Beginning in mid-October, owners and operators of Chinese-built ships will be charged $50 per net ton of cargo, according to a notice released on Thursday by the Office of the United States Trade Representative (USTR). The fee is set to rise every year, reaching $140 per net ton in 2028.
Service fees for Chinese-built ships will also begin at $18 per net ton or $120 per container, whichever is higher, and will increase over the next three years.
Additionally, car carriers not built in the United States will be charged $150 per car equivalent unit—a measurement representing the space taken up by a standard passenger car.
Each vessel will be charged the fees once per voyage, and no more than five times per year, the USTR said. Ship owners may qualify for a waiver if they place an order for a U.S.-built ship, but if they fail to take delivery of the vessel ordered within three years, the deferred fees will become due immediately.
The USTR also noted plans to impose fees on liquefied natural gas (LNG) carriers, but these will not take effect until 2028.
“Ships and shipping are vital to American economic security and the free flow of commerce,” U.S. Trade Representative Jamieson Greer said in a statement announcing the changes. “The Trump administration’s actions will begin to reverse Chinese dominance, address threats to the U.S. supply chain, and send a demand signal for U.S.-built ships.”

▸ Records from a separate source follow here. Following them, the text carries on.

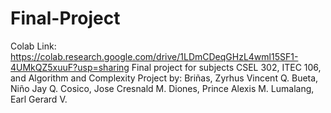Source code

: # Final-Project
Colab Link: https://colab.research.google.com/drive/1LDmCDeqGHzL4wml15SF1-4UMkQZ5xuuF?usp=sharing
Final project for subjects CSEL 302, ITEC 106, and Algorithm and Complexity
Project by:
Briñas, Zyrhus Vincent Q.
Bueta, Niño Jay Q.
Cosico, Jose Cresnald M.
Diones, Prince Alexis M.
Lumalang, Earl Gerard V.
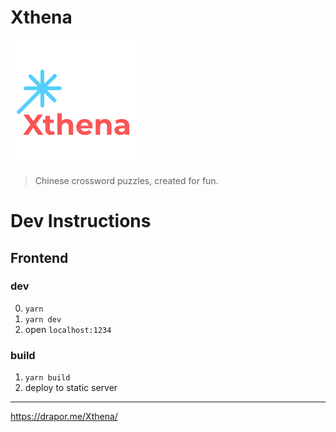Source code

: # Xthena

![](logo.png)

> Chinese crossword puzzles, created for fun.

# Dev Instructions

## Frontend

### dev

0. `yarn`
1. `yarn dev`
2. open `localhost:1234`

### build

1. `yarn build`
2. deploy to static server

---

https://drapor.me/Xthena/
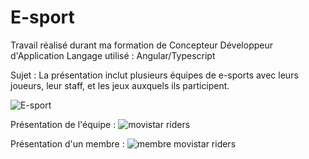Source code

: # E-sport

Travail réalisé durant ma formation de Concepteur Développeur d'Application 
Langage utilisé : Angular/Typescript

Sujet : La présentation inclut plusieurs équipes de e-sports avec leurs joueurs, leur staff, et les jeux auxquels ils participent.

![E-sport](https://github.com/JonathanG-coder/E-sport/assets/159537523/39bf0d82-59dc-4773-a26d-18b8b7ee02ca)

Présentation de l'équipe : 
![movistar riders](https://github.com/JonathanG-coder/E-sport/assets/159537523/e4ae5f39-e114-4311-aea1-39fcd2b3c2b9)

Présentation d'un membre : 
![membre movistar riders](https://github.com/JonathanG-coder/E-sport/assets/159537523/c763ed89-34f5-4cff-bc6e-e49a788d33bb)


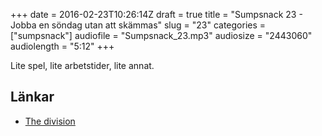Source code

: +++
date = 2016-02-23T10:26:14Z
draft = true
title = "Sumpsnack 23 - Jobba en söndag utan att skämmas"
slug = "23"
categories = ["sumpsnack"]
audiofile = "Sumpsnack_23.mp3"
audiosize = "2443060"
audiolength = "5:12"
+++

Lite spel, lite arbetstider, lite annat.

## Länkar ##
* [The division](https://en.wikipedia.org/wiki/Tom_Clancy%27s_The_Division)
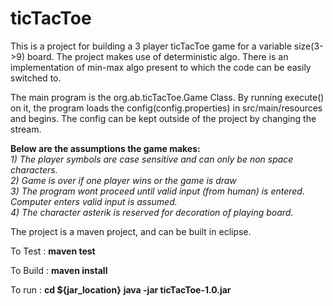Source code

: # ticTacToe

This is a project for building a 3 player ticTacToe game for a variable size(3->9) board. The project makes use of
deterministic algo. There is an implementation of min-max algo present to which the code can be easily switched to.

The main program is the org.ab.ticTacToe.Game Class. By running execute() on it, the program loads the config(config.properties) in src/main/resources and begins. The config can be kept outside of the project by changing the stream.

**Below are the assumptions the game makes:**<br />
*1) The player symbols are case sensitive and can only be non space characters.* <br />
*2) Game is over if one player wins or the game is draw*<br />
*3) The program wont proceed until valid input (from human) is entered. Computer enters valid input is assumed.*<br />
*4) The character asterik is reserved for decoration of playing board.*<br />


The project is a maven project, and can be built in eclipse. 

To Test  : **maven test**
 
To Build : **maven install**

To run   : **cd ${jar_location}**
           **java -jar ticTacToe-1.0.jar**



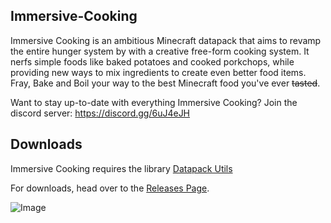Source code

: ## Immersive-Cooking
Immersive Cooking is an ambitious Minecraft datapack that aims to revamp the entire hunger system by with a creative free-form cooking system. It nerfs simple foods like baked potatoes and cooked porkchops, while providing new ways to mix ingredients to create even better food items. Fray, Bake and Boil your way to the best Minecraft food you've ever ~~tasted~~.

Want to stay up-to-date with everything Immersive Cooking? Join the discord server: https://discord.gg/6uJ4eJH

## Downloads

Immersive Cooking requires the library [Datapack Utils](https://github.com/ImCoolYeah105/Datapack-Utilities/releases)

For downloads, head over to the [Releases Page](https://github.com/ImCoolYeah105/Immersive-Cooking/releases).

![Image](https://i.imgur.com/klgkUzM.png)
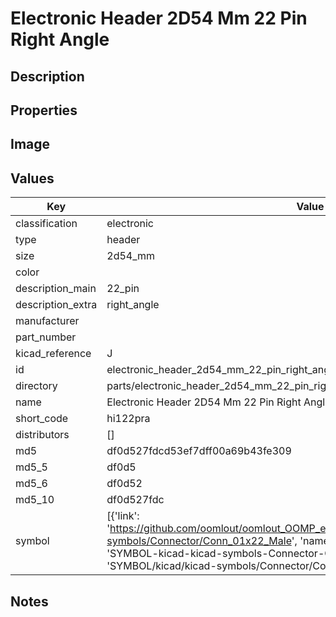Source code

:# Electronic Header 2D54 Mm 22 Pin Right Angle

## Description

## Properties


## Image


## Values

| Key | Value |
| --- | --- |
| classification | electronic |
| type | header |
| size | 2d54_mm |
| color |  |
| description_main | 22_pin |
| description_extra | right_angle |
| manufacturer |  |
| part_number |  |
| kicad_reference | J |
| id | electronic_header_2d54_mm_22_pin_right_angle |
| directory | parts/electronic_header_2d54_mm_22_pin_right_angle |
| name | Electronic Header 2D54 Mm 22 Pin Right Angle |
| short_code | hi122pra |
| distributors | [] |
| md5 | df0d527fdcd53ef7dff00a69b43fe309 |
| md5_5 | df0d5 |
| md5_6 | df0d52 |
| md5_10 | df0d527fdc |
| symbol | [{'link': 'https://github.com/oomlout/oomlout_OOMP_eda_V2/tree/main/SYMBOL/kicad/kicad-symbols/Connector/Conn_01x22_Male', 'name': 'Connector : Conn_01x22_Male', 'id': 'SYMBOL-kicad-kicad-symbols-Connector-Conn_01x22_Male', 'directory': 'SYMBOL/kicad/kicad-symbols/Connector/Conn_01x22_Male/'}] |

## Notes

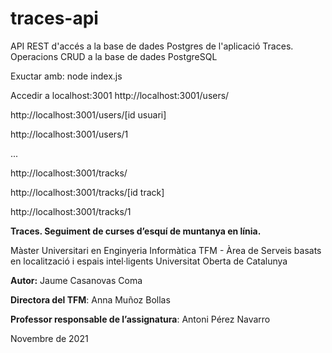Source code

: # traces-api
API REST d'accés a la base de dades Postgres de l'aplicació Traces.
Operacions CRUD a la base de dades PostgreSQL

Exuctar amb:
node index.js

Accedir a localhost:3001
http://localhost:3001/users/

http://localhost:3001/users/[id usuari]

http://localhost:3001/users/1

...

http://localhost:3001/tracks/

http://localhost:3001/tracks/[id track]

http://localhost:3001/tracks/1


**Traces. Seguiment de curses d’esquí de muntanya en línia.**

Màster Universitari en Enginyeria Informàtica
TFM - Àrea  de Serveis basats en localització i espais intel·ligents
Universitat Oberta de Catalunya

**Autor:** Jaume Casanovas Coma

**Directora del TFM**: Anna Muñoz Bollas

**Professor responsable de l’assignatura**: Antoni Pérez Navarro


Novembre de 2021

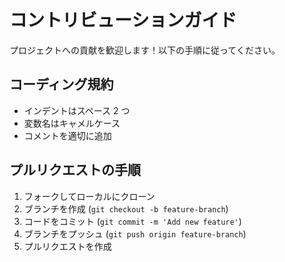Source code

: # コントリビューションガイド

プロジェクトへの貢献を歓迎します！以下の手順に従ってください。

## コーディング規約

- インデントはスペース 2 つ
- 変数名はキャメルケース
- コメントを適切に追加

## プルリクエストの手順

1. フォークしてローカルにクローン
2. ブランチを作成 (`git checkout -b feature-branch`)
3. コードをコミット (`git commit -m 'Add new feature'`)
4. ブランチをプッシュ (`git push origin feature-branch`)
5. プルリクエストを作成
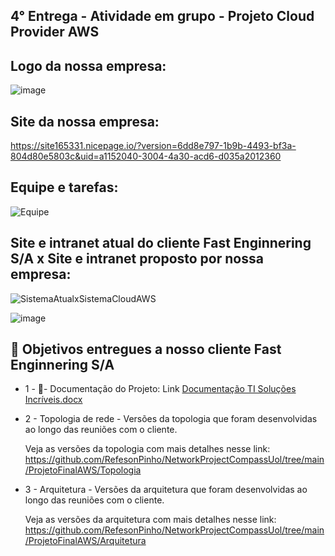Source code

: ## 4° Entrega - Atividade em grupo - Projeto Cloud Provider AWS



## Logo da nossa empresa:
![image](https://user-images.githubusercontent.com/89049212/199023227-0ec30a7f-13c0-42ab-a538-e32a085d2ddf.png)

## Site da nossa empresa:
https://site165331.nicepage.io/?version=6dd8e797-1b9b-4493-bf3a-804d80e5803c&uid=a1152040-3004-4a30-acd6-d035a2012360

## Equipe e tarefas:
![Equipe](https://user-images.githubusercontent.com/89049212/199052849-37a4454b-add6-4bdb-a821-5f56a5e39b06.jpg)



## Site e intranet atual do cliente Fast Enginnering S/A x Site e intranet proposto por nossa empresa:

![SistemaAtualxSistemaCloudAWS](https://user-images.githubusercontent.com/89049212/199056956-0d1cade0-6a58-45ff-9937-ab466857b9a2.jpg)

![image](https://user-images.githubusercontent.com/89049212/199064317-c9c0b512-06c7-42bd-8169-063a9478a6d7.png)







## 🎯 Objetivos entregues a nosso cliente Fast Enginnering S/A

- 1 -
📝-  Documentação do Projeto: Link
[Documentação TI Soluções Incríveis.docx](https://github.com/RefesonPinho/NetworkProjectCompassUol/files/9804103/Documentacao.TI.Solucoes.Incriveis.docx)

- 2 - Topologia de rede - Versões da topologia que foram desenvolvidas ao longo das reuniões com o cliente.

  Veja as versões da topologia com mais detalhes nesse link: https://github.com/RefesonPinho/NetworkProjectCompassUol/tree/main/ProjetoFinalAWS/Topologia


- 3 - Arquitetura - Versões da arquitetura que foram desenvolvidas ao longo das reuniões com o cliente.

  Veja as versões da  arquitetura com mais detalhes nesse link: https://github.com/RefesonPinho/NetworkProjectCompassUol/tree/main/ProjetoFinalAWS/Arquitetura
  

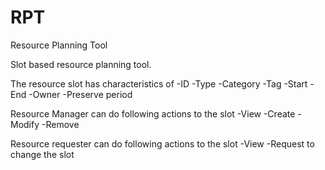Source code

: # RPT
Resource Planning Tool

Slot based resource planning tool.

The resource slot has characteristics of 
-ID
-Type
-Category
-Tag
-Start
-End
-Owner
-Preserve period

Resource Manager can do following actions to the slot
-View
-Create
-Modify
-Remove

Resource requester can do following actions to the slot
-View
-Request to change the slot

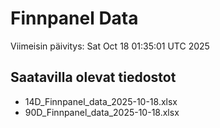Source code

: # Finnpanel Data

Viimeisin päivitys: Sat Oct 18 01:35:01 UTC 2025

## Saatavilla olevat tiedostot
- 14D_Finnpanel_data_2025-10-18.xlsx
- 90D_Finnpanel_data_2025-10-18.xlsx
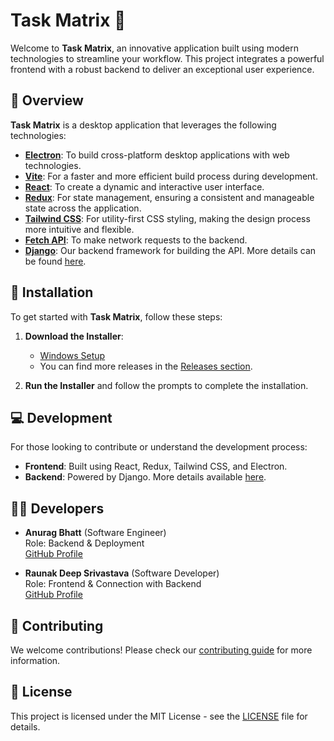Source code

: # Task Matrix 🚀

Welcome to **Task Matrix**, an innovative application built using modern technologies to streamline your workflow. This project integrates a powerful frontend with a robust backend to deliver an exceptional user experience.

## 🎯 Overview

**Task Matrix** is a desktop application that leverages the following technologies:

- **[Electron](https://www.electronjs.org/)**: To build cross-platform desktop applications with web technologies.
- **[Vite](https://vitejs.dev/)**: For a faster and more efficient build process during development.
- **[React](https://reactjs.org/)**: To create a dynamic and interactive user interface.
- **[Redux](https://redux.js.org/)**: For state management, ensuring a consistent and manageable state across the application.
- **[Tailwind CSS](https://tailwindcss.com/)**: For utility-first CSS styling, making the design process more intuitive and flexible.
- **[Fetch API](https://developer.mozilla.org/en-US/docs/Web/API/Fetch_API)**: To make network requests to the backend.
- **[Django](https://www.djangoproject.com/)**: Our backend framework for building the API. More details can be found [here](https://github.com/anuragbhatt1805/ProjHub).

## 🔧 Installation

To get started with **Task Matrix**, follow these steps:

1. **Download the Installer**: 
   - [Windows Setup](https://github.com/raunak234362/Task-Matrix/releases/download/v1.0.0/taskmatrix-setup.exe)
   - You can find more releases in the [Releases section](https://github.com/raunak234362/Task-Matrix/releases/tag/v1.0.0).

2. **Run the Installer** and follow the prompts to complete the installation.

## 💻 Development

For those looking to contribute or understand the development process:

- **Frontend**: Built using React, Redux, Tailwind CSS, and Electron.
- **Backend**: Powered by Django. More details available [here](https://github.com/anuragbhatt1805/ProjHub).

## 👨‍💻 Developers

- **Anurag Bhatt** (Software Engineer)  
  Role: Backend & Deployment  
  [GitHub Profile](https://github.com/anuragbhatt1805)

- **Raunak Deep Srivastava** (Software Developer)  
  Role: Frontend & Connection with Backend  
  [GitHub Profile](https://github.com/raunak234362)

## 🤝 Contributing

We welcome contributions! Please check our [contributing guide](CONTRIBUTING.md) for more information.

## 📜 License

This project is licensed under the MIT License - see the [LICENSE](LICENSE) file for details.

The measures announced Thursday are more moderate than the original proposal released in February, under which ships built in China would be charged up to $3.5 million each time they docked at a U.S. port. That earlier version would have also imposed fees based on how many China-built ships are in a fleet or based on prospective orders of ships from China.
The initial proposal sparked strong opposition from the shipping industry, which said that the fees would disproportionately affect American-owned carriers operating short-sea routes between domestic ports, citing a lack of competitive alternatives in the global market. Industry groups also warned that increased port charges would ultimately be passed on to U.S. consumers through higher prices.
The report details Beijing’s discriminatory, non-market practices, including state direction of both publicly owned and private enterprises, extensive subsidies, and unfair labor practices. It also highlights government support for excess production capacity of steel, along with state-led industrial consolidation aimed at creating barriers for foreign companies to access the Chinese market.
According to the report, these policies have “undercut competition and taken market share with dramatic effect,” boosting China’s share of global shipbuilding output from less than 5 percent in 1999 to more than 50 percent by 2023. This level of dominance gives China considerable influence over the pricing and availability of ships used in international trade.
Today, Chinese-built vessels make up the majority of the fleets operated by the world’s largest shipping companies, and China itself commands nearly one-fifth of the global commercial shipping fleet.
In contrast, the U.S. shipbuilding industry, once a global leader in the decades following World War II, has suffered a prolonged decline and now accounts for less than 1 percent of global output.